There is a particular kind of silence that only exists in a room where someone has just stopped breathing.

It is not the silence of night, nor the silence of an empty house. It is the silence of a story that has ended mid-sentence. A silence with edges.

Xuan Ye was ten years old the first time he heard it.

His mother's name was Shen Yue.

She had not been born into the Xuan Clan. She had been born into the Shen family one of the older high-tier clan in the Northern Empire a family that had produced Foundation Establishment masters in every generation for six hundred years She was their most talented daughter clear-eyed quick-witted with a spiritual root that her family Elders had called a once-in-a-century gift.

She had thrown all of it away for a man named Xuan Dao.

Xuan Ye's father was by every measurable standard a cultivator of genuine promise He had reached the Golden Core at thirty-two an achievement that the Xuan Clan had celebrated for three years

He was ambitious in the quiet methodical way of men who understand that the cultivation world rewards patience over passion

He was not unkind

exactly

He was simply a man for whom the path always came first and everything else family, warmth, the small daily textures of an ordinary life existed in the peripheral spaces between sessions of meditation.

Shen Yue had understood this about him before she married him.

She had believed that love was a thing that grew in the spaces patience left open.

She had believed with the full conviction of a young woman who had just sacrificed her family name,her inheritance, and her sect's backing for a single choice

that the space would come.

It never did.

Xuan Ye earliest memory of his father was a closed door.

Not a locked door.

A closed one.

A locked door says:you are not permitted.

A closed door says:I did not think of you at all.

His father cultivation chamber occupied the eastern wing of the Xuan Manor.

It was the largest room in the estate built with sound-dampening arrays and

Qi-enhancing formations that had cost the clan three years of resource income to install.

Xuan Dao spent by conservative estimate, twenty hours of every day inside it.
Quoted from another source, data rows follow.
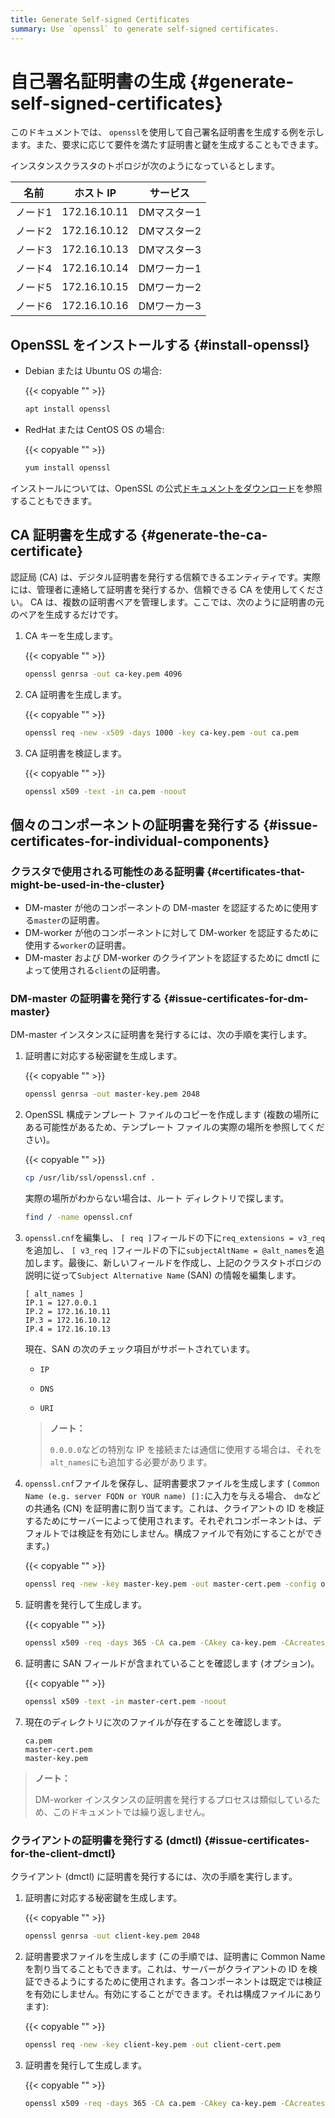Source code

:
 ```yaml
---
title: Generate Self-signed Certificates
summary: Use `openssl` to generate self-signed certificates.
---
```


# 自己署名証明書の生成 {#generate-self-signed-certificates}

このドキュメントでは、 `openssl`を使用して自己署名証明書を生成する例を示します。また、要求に応じて要件を満たす証明書と鍵を生成することもできます。

インスタンスクラスタのトポロジが次のようになっているとします。

| 名前   | ホスト IP       | サービス    |
| ---- | ------------ | ------- |
| ノード1 | 172.16.10.11 | DMマスター1 |
| ノード2 | 172.16.10.12 | DMマスター2 |
| ノード3 | 172.16.10.13 | DMマスター3 |
| ノード4 | 172.16.10.14 | DMワーカー1 |
| ノード5 | 172.16.10.15 | DMワーカー2 |
| ノード6 | 172.16.10.16 | DMワーカー3 |

## OpenSSL をインストールする {#install-openssl}

-   Debian または Ubuntu OS の場合:

    {{< copyable "" >}}

    ```bash
    apt install openssl
    ```

-   RedHat または CentOS OS の場合:

    {{< copyable "" >}}

    ```bash
    yum install openssl
    ```

インストールについては、OpenSSL の公式[ドキュメントをダウンロード](https://www.openssl.org/source/)を参照することもできます。

## CA 証明書を生成する {#generate-the-ca-certificate}

認証局 (CA) は、デジタル証明書を発行する信頼できるエンティティです。実際には、管理者に連絡して証明書を発行するか、信頼できる CA を使用してください。 CA は、複数の証明書ペアを管理します。ここでは、次のように証明書の元のペアを生成するだけです。

1.  CA キーを生成します。

    {{< copyable "" >}}

    ```bash
    openssl genrsa -out ca-key.pem 4096
    ```

2.  CA 証明書を生成します。

    {{< copyable "" >}}

    ```bash
    openssl req -new -x509 -days 1000 -key ca-key.pem -out ca.pem
    ```

3.  CA 証明書を検証します。

    {{< copyable "" >}}

    ```bash
    openssl x509 -text -in ca.pem -noout
    ```

## 個々のコンポーネントの証明書を発行する {#issue-certificates-for-individual-components}

### クラスタで使用される可能性のある証明書 {#certificates-that-might-be-used-in-the-cluster}

-   DM-master が他のコンポーネントの DM-master を認証するために使用する`master`の証明書。
-   DM-worker が他のコンポーネントに対して DM-worker を認証するために使用する`worker`の証明書。
-   DM-master および DM-worker のクライアントを認証するために dmctl によって使用される`client`の証明書。

### DM-master の証明書を発行する {#issue-certificates-for-dm-master}

DM-master インスタンスに証明書を発行するには、次の手順を実行します。

1.  証明書に対応する秘密鍵を生成します。

    {{< copyable "" >}}

    ```bash
    openssl genrsa -out master-key.pem 2048
    ```

2.  OpenSSL 構成テンプレート ファイルのコピーを作成します (複数の場所にある可能性があるため、テンプレート ファイルの実際の場所を参照してください)。

    {{< copyable "" >}}

    ```bash
    cp /usr/lib/ssl/openssl.cnf .
    ```

    実際の場所がわからない場合は、ルート ディレクトリで探します。

    ```bash
    find / -name openssl.cnf
    ```

3.  `openssl.cnf`を編集し、 `[ req ]`フィールドの下に`req_extensions = v3_req`を追加し、 `[ v3_req ]`フィールドの下に`subjectAltName = @alt_names`を追加します。最後に、新しいフィールドを作成し、上記のクラスタトポロジの説明に従って`Subject Alternative Name` (SAN) の情報を編集します。

    ```
    [ alt_names ]
    IP.1 = 127.0.0.1
    IP.2 = 172.16.10.11
    IP.3 = 172.16.10.12
    IP.4 = 172.16.10.13
    ```

    現在、SAN の次のチェック項目がサポートされています。

    -   `IP`

    -   `DNS`

    -   `URI`

    > **ノート：**
    >
    > `0.0.0.0`などの特別な IP を接続または通信に使用する場合は、それを`alt_names`にも追加する必要があります。

4.  `openssl.cnf`ファイルを保存し、証明書要求ファイルを生成します ( `Common Name (e.g. server FQDN or YOUR name) []:`に入力を与える場合、 `dm`などの共通名 (CN) を証明書に割り当てます。これは、クライアントの ID を検証するためにサーバーによって使用されます。それぞれコンポーネントは、デフォルトでは検証を有効にしません。構成ファイルで有効にすることができます。)

    {{< copyable "" >}}

    ```bash
    openssl req -new -key master-key.pem -out master-cert.pem -config openssl.cnf
    ```

5.  証明書を発行して生成します。

    {{< copyable "" >}}

    ```bash
    openssl x509 -req -days 365 -CA ca.pem -CAkey ca-key.pem -CAcreateserial -in master-cert.pem -out master-cert.pem -extensions v3_req -extfile openssl.cnf
    ```

6.  証明書に SAN フィールドが含まれていることを確認します (オプション)。

    {{< copyable "" >}}

    ```bash
    openssl x509 -text -in master-cert.pem -noout
    ```

7.  現在のディレクトリに次のファイルが存在することを確認します。

    ```
    ca.pem
    master-cert.pem
    master-key.pem
    ```

> **ノート：**
>
> DM-worker インスタンスの証明書を発行するプロセスは類似しているため、このドキュメントでは繰り返しません。

### クライアントの証明書を発行する (dmctl) {#issue-certificates-for-the-client-dmctl}

クライアント (dmctl) に証明書を発行するには、次の手順を実行します。

1.  証明書に対応する秘密鍵を生成します。

    {{< copyable "" >}}

    ```bash
    openssl genrsa -out client-key.pem 2048
    ```

2.  証明書要求ファイルを生成します (この手順では、証明書に Common Name を割り当てることもできます。これは、サーバーがクライアントの ID を検証できるようにするために使用されます。各コンポーネントは既定では検証を有効にしません。有効にすることができます。それは構成ファイルにあります):

    {{< copyable "" >}}

    ```bash
    openssl req -new -key client-key.pem -out client-cert.pem
    ```

3.  証明書を発行して生成します。

    {{< copyable "" >}}

    ```bash
    openssl x509 -req -days 365 -CA ca.pem -CAkey ca-key.pem -CAcreateserial -in client-cert.pem -out client-cert.pem
    ```
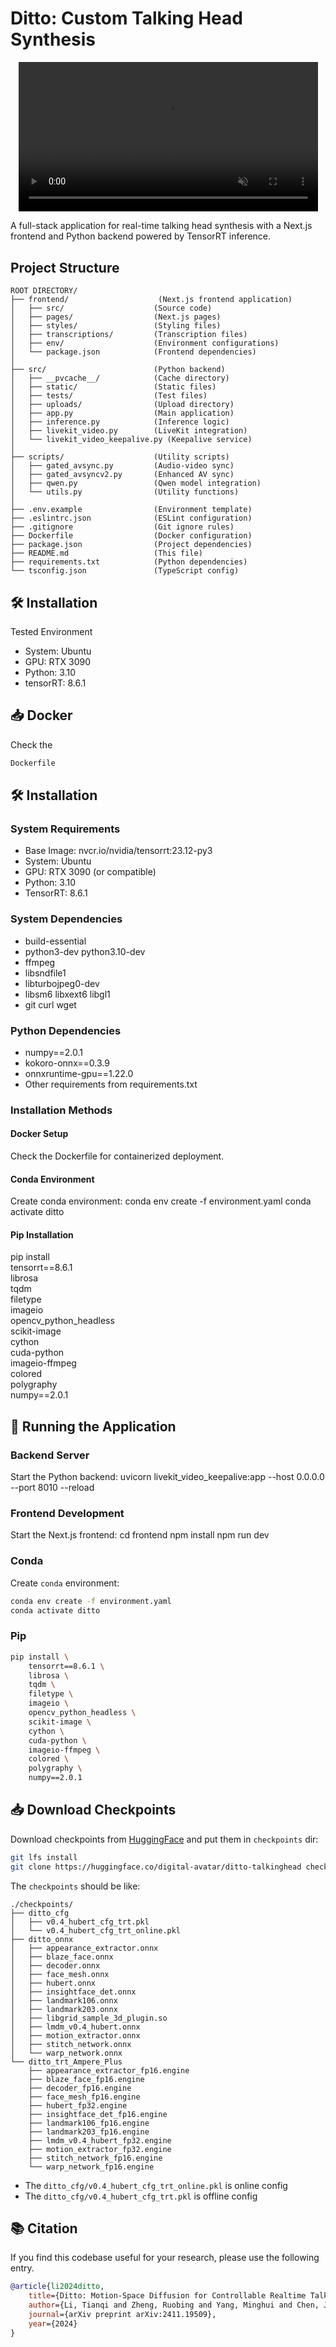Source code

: # Ditto: Custom Talking Head Synthesis

<div align="center">
    <video style="width: 95%; object-fit: cover;" controls loop src="https://github.com/user-attachments/assets/ef1a0b08-bff3-4997-a6dd-62a7f51cdb40" muted="false"></video>
</div>

A full-stack application for real-time talking head synthesis with a Next.js frontend and Python backend powered by TensorRT inference.

## Project Structure
```text
ROOT DIRECTORY/
├── frontend/                    (Next.js frontend application)
│   ├── src/                    (Source code)
│   ├── pages/                  (Next.js pages)
│   ├── styles/                 (Styling files)
│   ├── transcriptions/         (Transcription files)
│   ├── env/                    (Environment configurations)
│   └── package.json            (Frontend dependencies)
│
├── src/                        (Python backend)
│   ├── __pvcache__/            (Cache directory)
│   ├── static/                 (Static files)
│   ├── tests/                  (Test files)
│   ├── uploads/                (Upload directory)
│   ├── app.py                  (Main application)
│   ├── inference.py            (Inference logic)
│   ├── livekit_video.py        (LiveKit integration)
│   └── livekit_video_keepalive.py (Keepalive service)
│
├── scripts/                    (Utility scripts)
│   ├── gated_avsync.py         (Audio-video sync)
│   ├── gated_avsyncv2.py       (Enhanced AV sync)
│   ├── qwen.py                 (Qwen model integration)
│   └── utils.py                (Utility functions)
│
├── .env.example                (Environment template)
├── .eslintrc.json              (ESLint configuration)
├── .gitignore                  (Git ignore rules)
├── Dockerfile                  (Docker configuration)
├── package.json                (Project dependencies)
├── README.md                   (This file)
├── requirements.txt            (Python dependencies)
└── tsconfig.json               (TypeScript config)
```

## 🛠️ Installation

Tested Environment  
- System: Ubuntu
- GPU: RTX 3090  
- Python: 3.10  
- tensorRT: 8.6.1  

## 📥 Docker
Check the
```bash
Dockerfile
```

## 🛠️ Installation

### System Requirements
- Base Image: nvcr.io/nvidia/tensorrt:23.12-py3
- System: Ubuntu
- GPU: RTX 3090 (or compatible)
- Python: 3.10
- TensorRT: 8.6.1

### System Dependencies
- build-essential
- python3-dev python3.10-dev
- ffmpeg
- libsndfile1
- libturbojpeg0-dev
- libsm6 libxext6 libgl1
- git curl wget

### Python Dependencies
- numpy==2.0.1
- kokoro-onnx==0.3.9
- onnxruntime-gpu==1.22.0
- Other requirements from requirements.txt

### Installation Methods

#### Docker Setup
Check the Dockerfile for containerized deployment.

#### Conda Environment
Create conda environment:
conda env create -f environment.yaml
conda activate ditto

#### Pip Installation
pip install \
    tensorrt==8.6.1 \
    librosa \
    tqdm \
    filetype \
    imageio \
    opencv_python_headless \
    scikit-image \
    cython \
    cuda-python \
    imageio-ffmpeg \
    colored \
    polygraphy \
    numpy==2.0.1


## 🚀 Running the Application

### Backend Server
Start the Python backend:
uvicorn livekit_video_keepalive:app --host 0.0.0.0 --port 8010 --reload

### Frontend Development
Start the Next.js frontend:
cd frontend
npm install
npm run dev


### Conda
Create `conda` environment:
```bash
conda env create -f environment.yaml
conda activate ditto
```

### Pip
```bash
pip install \
    tensorrt==8.6.1 \
    librosa \
    tqdm \
    filetype \
    imageio \
    opencv_python_headless \
    scikit-image \
    cython \
    cuda-python \
    imageio-ffmpeg \
    colored \
    polygraphy \
    numpy==2.0.1
```

## 📥 Download Checkpoints
Download checkpoints from [HuggingFace](https://huggingface.co/digital-avatar/ditto-talkinghead) and put them in `checkpoints` dir:
```bash
git lfs install
git clone https://huggingface.co/digital-avatar/ditto-talkinghead checkpoints
```

The `checkpoints` should be like:
```text
./checkpoints/
├── ditto_cfg
│   ├── v0.4_hubert_cfg_trt.pkl
│   └── v0.4_hubert_cfg_trt_online.pkl
├── ditto_onnx
│   ├── appearance_extractor.onnx
│   ├── blaze_face.onnx
│   ├── decoder.onnx
│   ├── face_mesh.onnx
│   ├── hubert.onnx
│   ├── insightface_det.onnx
│   ├── landmark106.onnx
│   ├── landmark203.onnx
│   ├── libgrid_sample_3d_plugin.so
│   ├── lmdm_v0.4_hubert.onnx
│   ├── motion_extractor.onnx
│   ├── stitch_network.onnx
│   └── warp_network.onnx
└── ditto_trt_Ampere_Plus
    ├── appearance_extractor_fp16.engine
    ├── blaze_face_fp16.engine
    ├── decoder_fp16.engine
    ├── face_mesh_fp16.engine
    ├── hubert_fp32.engine
    ├── insightface_det_fp16.engine
    ├── landmark106_fp16.engine
    ├── landmark203_fp16.engine
    ├── lmdm_v0.4_hubert_fp32.engine
    ├── motion_extractor_fp32.engine
    ├── stitch_network_fp16.engine
    └── warp_network_fp16.engine
```

- The `ditto_cfg/v0.4_hubert_cfg_trt_online.pkl` is online config
- The `ditto_cfg/v0.4_hubert_cfg_trt.pkl` is offline config


## 📚 Citation
If you find this codebase useful for your research, please use the following entry.
```BibTeX
@article{li2024ditto,
    title={Ditto: Motion-Space Diffusion for Controllable Realtime Talking Head Synthesis},
    author={Li, Tianqi and Zheng, Ruobing and Yang, Minghui and Chen, Jingdong and Yang, Ming},
    journal={arXiv preprint arXiv:2411.19509},
    year={2024}
}
```
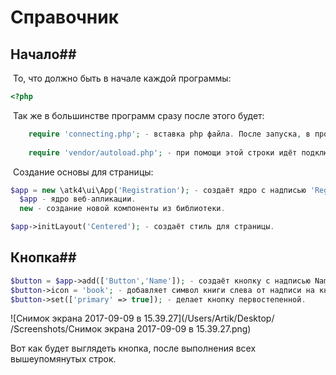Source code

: # 				Справочник 		# 

## 						Начало##


​	То, что должно быть в начале каждой программы:

```php
<?php 
```

​	Так же в большинстве программ сразу после этого будет:

```php
	require 'connecting.php'; - вставка php файла. После запуска, в программе, где была написана эта команда имеется доступ ко всему тому содержимому, которое описывается в  файле 'connecting.php'. Например подключение к базе данных.
      
	require 'vendor/autoload.php'; - при помощи этой строки идёт подключение всей библиотеки Agile toolkit, следовательно после этой строки можно использовать все компоненты. 
```

​	Создание основы для страницы:

```php
$app = new \atk4\ui\App('Registration'); - создаёт ядро с надписью 'Registration'.
  $app - ядро веб-апликации.
  new - создание новой компоненты из библиотеки.

$app->initLayout('Centered'); - создаёт стиль для страницы.
```



##					    					Кнопка##

```php
$button = $app->add(['Button','Name']); - создаёт кнопку с надписью Name.
$button->icon = 'book'; - добавляет символ книги слева от надписи на кнопке.
$button->set(['primary' => true]); - делает кнопку первостепенной.

```

![Снимок экрана 2017-09-09 в 15.39.27](/Users/Artik/Desktop/          /Screenshots/Снимок экрана 2017-09-09 в 15.39.27.png)

Вот как будет выглядеть кнопка, после выполнения всех вышеупомянутых строк.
His mother spent her days in the western garden which received less sunlight.

She never complained about this.

Not once in all the years Xuan Ye watched her.

She would sit in the garden with her embroidery and her fading spiritual practice and she would smile when Xuan Ye brought her the small things he found a stone with an interesting shape

a flower that had grown through a crack in the courtyard wall

a bird feather he had found near the outer gate.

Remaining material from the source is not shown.